Mas não foi só isso! O Decreto 05/1966 embasado no Ato Institucional nº02 (1965), segundo o qual o Presidente da República podia baixar decretos e ato complementar sobre matérias de segurança nacional transformou a Rede Ferroviária Federal S.A e das entidades de classe profissionais vinculadas a ela em matéria de segurança nacional, criando caminho para coibir e reprimir qualquer discordância com o projeto do governo militar para as ferrovias e ferroviários brasileiros.

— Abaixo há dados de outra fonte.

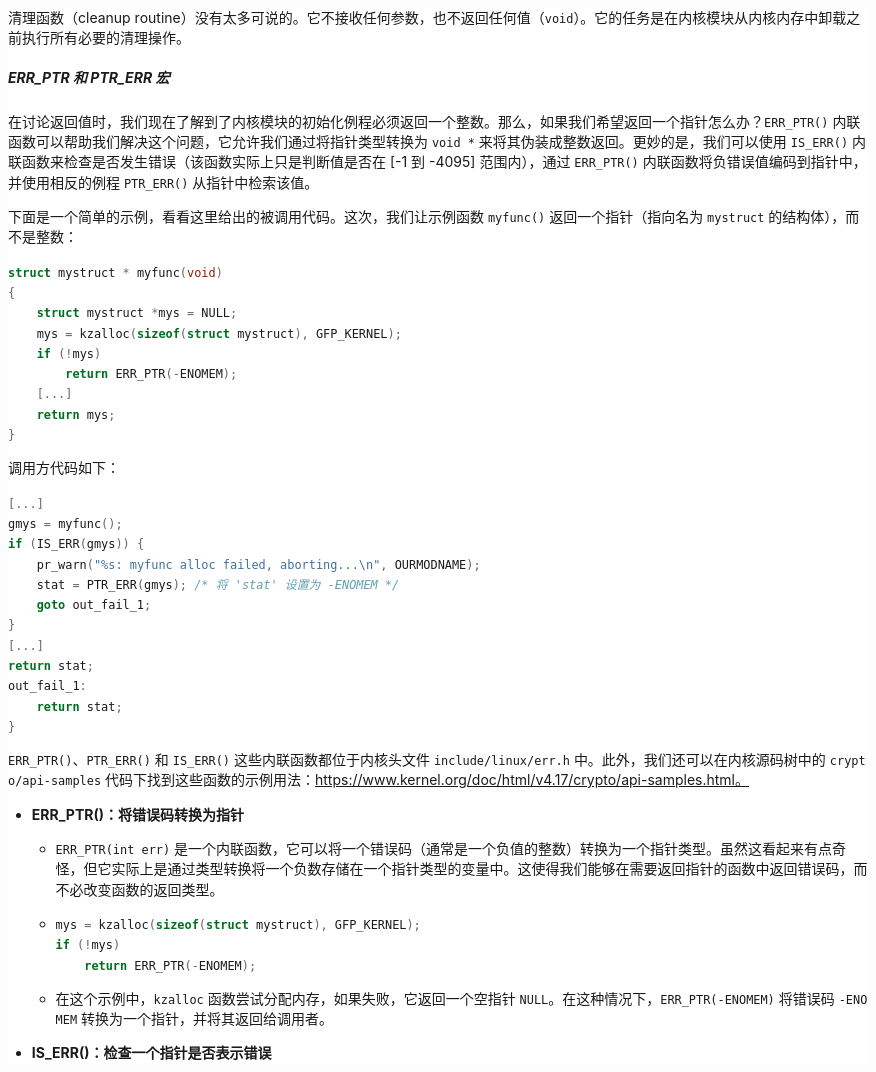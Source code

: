 清理函数（cleanup routine）没有太多可说的。它不接收任何参数，也不返回任何值（`void`）。它的任务是在内核模块从内核内存中卸载之前执行所有必要的清理操作。

##### ERR_PTR 和 PTR_ERR 宏

在讨论返回值时，我们现在了解到了内核模块的初始化例程必须返回一个整数。那么，如果我们希望返回一个指针怎么办？`ERR_PTR()` 内联函数可以帮助我们解决这个问题，它允许我们通过将指针类型转换为 `void *` 来将其伪装成整数返回。更妙的是，我们可以使用 `IS_ERR()` 内联函数来检查是否发生错误（该函数实际上只是判断值是否在 [-1 到 -4095] 范围内），通过 `ERR_PTR()` 内联函数将负错误值编码到指针中，并使用相反的例程 `PTR_ERR()` 从指针中检索该值。

下面是一个简单的示例，看看这里给出的被调用代码。这次，我们让示例函数 `myfunc()` 返回一个指针（指向名为 `mystruct` 的结构体），而不是整数：

```c
struct mystruct * myfunc(void)
{
    struct mystruct *mys = NULL;
    mys = kzalloc(sizeof(struct mystruct), GFP_KERNEL);
    if (!mys)
        return ERR_PTR(-ENOMEM);
    [...]
    return mys;
}
```

调用方代码如下：

```c
[...]
gmys = myfunc();
if (IS_ERR(gmys)) {
    pr_warn("%s: myfunc alloc failed, aborting...\n", OURMODNAME);
    stat = PTR_ERR(gmys); /* 将 'stat' 设置为 -ENOMEM */
    goto out_fail_1;
}
[...]
return stat;
out_fail_1:
    return stat;
}
```

`ERR_PTR()`、`PTR_ERR()` 和 `IS_ERR()` 这些内联函数都位于内核头文件 `include/linux/err.h` 中。此外，我们还可以在内核源码树中的 `crypto/api-samples` 代码下找到这些函数的示例用法：https://www.kernel.org/doc/html/v4.17/crypto/api-samples.html。

- **ERR_PTR()：将错误码转换为指针**

  - `ERR_PTR(int err)` 是一个内联函数，它可以将一个错误码（通常是一个负值的整数）转换为一个指针类型。虽然这看起来有点奇怪，但它实际上是通过类型转换将一个负数存储在一个指针类型的变量中。这使得我们能够在需要返回指针的函数中返回错误码，而不必改变函数的返回类型。

  - ```c
    mys = kzalloc(sizeof(struct mystruct), GFP_KERNEL);
    if (!mys)
        return ERR_PTR(-ENOMEM);
    ```

  - 在这个示例中，`kzalloc` 函数尝试分配内存，如果失败，它返回一个空指针 `NULL`。在这种情况下，`ERR_PTR(-ENOMEM)` 将错误码 `-ENOMEM` 转换为一个指针，并将其返回给调用者。

- **IS_ERR()：检查一个指针是否表示错误**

Sob o discurso da reestruturação econômica e da segurança nacional, o governo militar não só ensaiava o processo de “modernização conservadora e autoritária” do sistema ferroviário como visava atuar sobre as entidades de classes profissionais. O Decreto também atuou diretamente na estrutura da carreira ferroviária encarada a partir de então como uma atividade industrial, portanto, técnica e racional. Essa nova concepção entrou em confronto direto com toda a tradição de um ofício aprendido em termos técnicos, é verdade, mas também apreendido a partir de uma cultura de trabalho, de vida e de formas de organização advindas dele. Além disso, o Decreto determinava, também, que os cargos dos servidores que não se adequassem a essas novas formulações fossem extintos e que os trabalhadores fossem colocados em disponibilidade para efetuar outros serviços na União.

Assim a partir do Golpe 1964 foram sendo implantadas, sob as condições políticas e sociais do regime militar, mudanças no interior das empresas ferroviárias, principalmente na forma de recrutamento, feita a partir deste instante preferencialmente fora do universo ferroviário e na organização interna do trabalho, que ganhou um caráter mais racionalizado. Essas mudanças foram lentamente rompendo com as bases da cultura ferroviária construída ao longo de mais de um século de história e abriu caminho gradativamente para a privatização das ferrovias, a extinção dos transportes de passageiros, cujas consequências nefastas o Brasil e principalmente os trabalhadores brasileiros amargam até hoje.